Pituitary Disorders We Treat
Because the hormones that the pituitary gland controls affect everything from growth to sexual function, a pituitary malfunction can cause an array of conditions. Some of the most common ones we see include:
Depending on its size and location, a pituitary tumor can affect nearly any of the pituitary's functions, causing:
- Change in vision
- Changes in menstruation in women
- Erectile dysfunction or decreased libido in men
- Changes in thyroid hormone, which can affect weight, energy levels, hair and skin
- Decreases in cortisol, which can cause weight loss, dizziness, tiredness, low blood pressure and nausea
- increased cortisol leading to weight gain, muscle weakness, bruising and elevated blood pressure and blood sugar
- Breast discomfort or discharge
- Fatigue, change in ring or shoe size
Diagnosis of a pituitary tumor involves blood tests, imaging, such as MRI and CT, and visual field testing.
Treatment ranges from monitoring to medications, surgery or in rare cases, radiation therapy.
When the pituitary gland produces too much growth hormone in adulthood it causes acromegaly. Its symptoms include:
- Hands and feet become larger and swollen — changes in ring or shoe size
- Lips, nose and tongue become larger
- Facial changes — brow and lower jaw jut out, bridge of the nose enlarges and space between teeth increases
- Skin becomes thick, coarse and oily
- Sweating and skin odor increase
- Voice becomes deeper
- Skin tags — small, usually flesh-colored growths of skin that have a raised surface—may get larger or darker
Diagnosis of acromegaly involves blood tests and imaging, such as MRI and CT.
Treatment may include medications, surgery and/or radiation therapy.
Adult Growth Hormone Deficiency
If your pituitary gland decreases its production of growth hormone in adulthood, symptoms could include:
- More body fat and less muscle
- Anxiety, depression and feelings of isolation
- Decreased sexual function and interest
- Greater sensitivity to heat and cold
- Less strength and stamina
- Reduced bone density and a tendency to have more bone fractures as they get older
- Changes in the make-up of the blood cholesterol
Diagnosis is made using an insulin tolerance test (ITT).
Treatment involves replacing the growth hormones with injection. Every four to eight weeks, the patient will return to the doctor for monitoring and a blood test to help the doctor decided if more hormone is needed or less.
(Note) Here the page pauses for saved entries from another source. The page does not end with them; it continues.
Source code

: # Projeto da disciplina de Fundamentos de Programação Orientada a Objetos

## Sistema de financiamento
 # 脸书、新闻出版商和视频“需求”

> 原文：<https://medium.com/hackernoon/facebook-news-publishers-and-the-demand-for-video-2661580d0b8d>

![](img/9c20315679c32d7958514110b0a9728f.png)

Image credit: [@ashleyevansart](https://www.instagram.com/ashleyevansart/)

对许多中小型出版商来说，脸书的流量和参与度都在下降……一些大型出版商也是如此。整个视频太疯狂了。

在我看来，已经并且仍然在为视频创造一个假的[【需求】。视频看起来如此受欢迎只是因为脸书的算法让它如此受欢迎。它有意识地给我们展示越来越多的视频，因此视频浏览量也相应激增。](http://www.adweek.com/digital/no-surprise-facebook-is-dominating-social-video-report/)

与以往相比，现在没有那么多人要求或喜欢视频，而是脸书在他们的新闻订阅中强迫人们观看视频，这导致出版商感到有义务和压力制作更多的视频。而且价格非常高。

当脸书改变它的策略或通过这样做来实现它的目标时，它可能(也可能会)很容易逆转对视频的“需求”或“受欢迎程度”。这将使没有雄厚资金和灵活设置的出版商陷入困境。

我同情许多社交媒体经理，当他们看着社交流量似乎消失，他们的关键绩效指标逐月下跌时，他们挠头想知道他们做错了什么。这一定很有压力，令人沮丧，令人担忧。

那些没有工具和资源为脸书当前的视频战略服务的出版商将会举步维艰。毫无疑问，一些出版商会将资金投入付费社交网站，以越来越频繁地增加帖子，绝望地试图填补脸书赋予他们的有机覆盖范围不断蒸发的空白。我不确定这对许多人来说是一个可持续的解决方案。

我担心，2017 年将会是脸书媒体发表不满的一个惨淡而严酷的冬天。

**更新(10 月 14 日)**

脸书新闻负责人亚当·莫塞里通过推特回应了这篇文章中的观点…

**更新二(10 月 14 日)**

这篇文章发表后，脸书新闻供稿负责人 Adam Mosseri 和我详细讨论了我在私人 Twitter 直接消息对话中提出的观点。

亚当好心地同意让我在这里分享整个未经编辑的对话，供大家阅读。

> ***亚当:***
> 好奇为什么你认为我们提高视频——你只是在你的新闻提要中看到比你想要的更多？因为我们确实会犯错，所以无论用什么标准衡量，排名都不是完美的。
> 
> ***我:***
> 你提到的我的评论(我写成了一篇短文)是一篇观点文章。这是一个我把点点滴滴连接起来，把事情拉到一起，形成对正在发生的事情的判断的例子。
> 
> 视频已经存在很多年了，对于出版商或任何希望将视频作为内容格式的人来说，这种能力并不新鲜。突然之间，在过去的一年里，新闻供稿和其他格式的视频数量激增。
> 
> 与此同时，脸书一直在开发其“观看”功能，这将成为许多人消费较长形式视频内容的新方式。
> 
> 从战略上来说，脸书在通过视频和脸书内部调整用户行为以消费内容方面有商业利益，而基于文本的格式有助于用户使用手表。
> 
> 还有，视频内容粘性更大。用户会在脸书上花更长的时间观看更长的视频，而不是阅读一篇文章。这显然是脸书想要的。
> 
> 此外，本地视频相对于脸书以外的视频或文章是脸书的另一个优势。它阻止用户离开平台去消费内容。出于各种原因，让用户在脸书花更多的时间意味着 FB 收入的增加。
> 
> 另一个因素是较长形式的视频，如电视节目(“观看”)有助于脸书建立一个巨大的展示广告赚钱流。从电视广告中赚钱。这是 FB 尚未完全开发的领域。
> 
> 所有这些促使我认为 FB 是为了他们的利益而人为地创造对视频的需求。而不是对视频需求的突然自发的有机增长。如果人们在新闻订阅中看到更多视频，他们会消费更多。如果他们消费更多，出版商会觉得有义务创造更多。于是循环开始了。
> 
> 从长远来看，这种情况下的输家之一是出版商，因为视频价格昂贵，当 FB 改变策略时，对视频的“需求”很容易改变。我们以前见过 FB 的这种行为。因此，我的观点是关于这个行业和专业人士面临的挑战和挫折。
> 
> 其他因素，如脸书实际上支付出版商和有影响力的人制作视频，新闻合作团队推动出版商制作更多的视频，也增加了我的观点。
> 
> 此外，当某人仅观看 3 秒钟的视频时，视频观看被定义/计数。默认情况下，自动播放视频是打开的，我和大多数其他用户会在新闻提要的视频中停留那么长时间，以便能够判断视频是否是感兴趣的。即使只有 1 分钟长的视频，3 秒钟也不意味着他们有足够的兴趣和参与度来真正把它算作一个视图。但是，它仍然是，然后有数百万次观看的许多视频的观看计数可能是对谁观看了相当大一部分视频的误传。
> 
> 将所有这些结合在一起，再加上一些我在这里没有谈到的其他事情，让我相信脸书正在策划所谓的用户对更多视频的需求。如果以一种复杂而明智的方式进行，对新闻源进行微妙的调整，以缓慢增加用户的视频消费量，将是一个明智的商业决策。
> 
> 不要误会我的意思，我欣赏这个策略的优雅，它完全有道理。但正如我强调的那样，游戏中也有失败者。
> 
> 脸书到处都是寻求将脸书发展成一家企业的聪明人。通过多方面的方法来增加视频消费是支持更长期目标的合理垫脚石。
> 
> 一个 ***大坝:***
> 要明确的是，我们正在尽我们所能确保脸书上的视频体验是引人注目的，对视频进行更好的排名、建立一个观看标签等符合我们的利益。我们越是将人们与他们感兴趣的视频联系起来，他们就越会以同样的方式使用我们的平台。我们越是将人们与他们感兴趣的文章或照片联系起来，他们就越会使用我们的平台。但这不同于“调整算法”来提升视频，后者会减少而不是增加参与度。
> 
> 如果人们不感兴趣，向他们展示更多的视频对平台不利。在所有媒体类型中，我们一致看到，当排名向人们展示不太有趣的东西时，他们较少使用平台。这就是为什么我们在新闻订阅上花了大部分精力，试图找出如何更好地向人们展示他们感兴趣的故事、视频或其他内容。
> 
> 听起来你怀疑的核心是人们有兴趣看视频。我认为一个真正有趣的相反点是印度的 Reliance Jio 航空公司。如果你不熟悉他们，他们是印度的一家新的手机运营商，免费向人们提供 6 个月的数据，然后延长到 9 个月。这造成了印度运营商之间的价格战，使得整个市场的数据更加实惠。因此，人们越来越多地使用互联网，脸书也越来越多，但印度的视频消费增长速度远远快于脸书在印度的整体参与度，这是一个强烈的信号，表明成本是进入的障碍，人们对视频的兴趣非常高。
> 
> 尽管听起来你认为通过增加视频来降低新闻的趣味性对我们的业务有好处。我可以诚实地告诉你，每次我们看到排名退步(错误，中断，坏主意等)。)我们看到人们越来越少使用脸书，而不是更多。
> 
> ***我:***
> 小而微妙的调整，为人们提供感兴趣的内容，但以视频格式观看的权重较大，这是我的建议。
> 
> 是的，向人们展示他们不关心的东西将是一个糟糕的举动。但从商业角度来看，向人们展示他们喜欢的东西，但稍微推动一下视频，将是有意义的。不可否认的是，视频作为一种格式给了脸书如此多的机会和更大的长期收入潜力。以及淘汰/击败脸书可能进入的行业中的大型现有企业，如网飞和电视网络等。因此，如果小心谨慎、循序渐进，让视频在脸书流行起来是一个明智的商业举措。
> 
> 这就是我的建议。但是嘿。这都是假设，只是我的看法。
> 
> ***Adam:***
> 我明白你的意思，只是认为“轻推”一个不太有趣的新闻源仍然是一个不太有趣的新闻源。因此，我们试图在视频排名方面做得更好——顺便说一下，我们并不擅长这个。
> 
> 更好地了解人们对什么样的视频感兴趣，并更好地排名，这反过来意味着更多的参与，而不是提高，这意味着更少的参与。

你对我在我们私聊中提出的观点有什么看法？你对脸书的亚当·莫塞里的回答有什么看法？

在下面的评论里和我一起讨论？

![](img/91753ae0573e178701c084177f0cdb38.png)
Although similar in name to the more typical diabetes mellitus, diabetes Insipidus is a different disease. It is an imbalance of fluids in the body. Its symptoms are:
- Excessive thirst
- Large amounts of urination
Diagnosis is made through medical and family history, physical exam, urine and blood tests, magnetic resonance imaging (MRI) and fluid deprivation test.
Treatment is usually medications.
When there is too much of the hormone cortisol — whether because of overproduction by the body or medications — Cushing disease can occur. The condition can in turn cause result in high blood pressure, bone loss and sometimes type 2 diabetes.
Its symptoms include:
Weight gain with fatty tissue around the midsection,, in the face and between the shoulders
- Pink or purple stretch marks
- Bruising easily
- Slow healing
Diagnosis is made through medical and family history, physical exam, urine and blood tests and magnetic resonance imaging (MRI).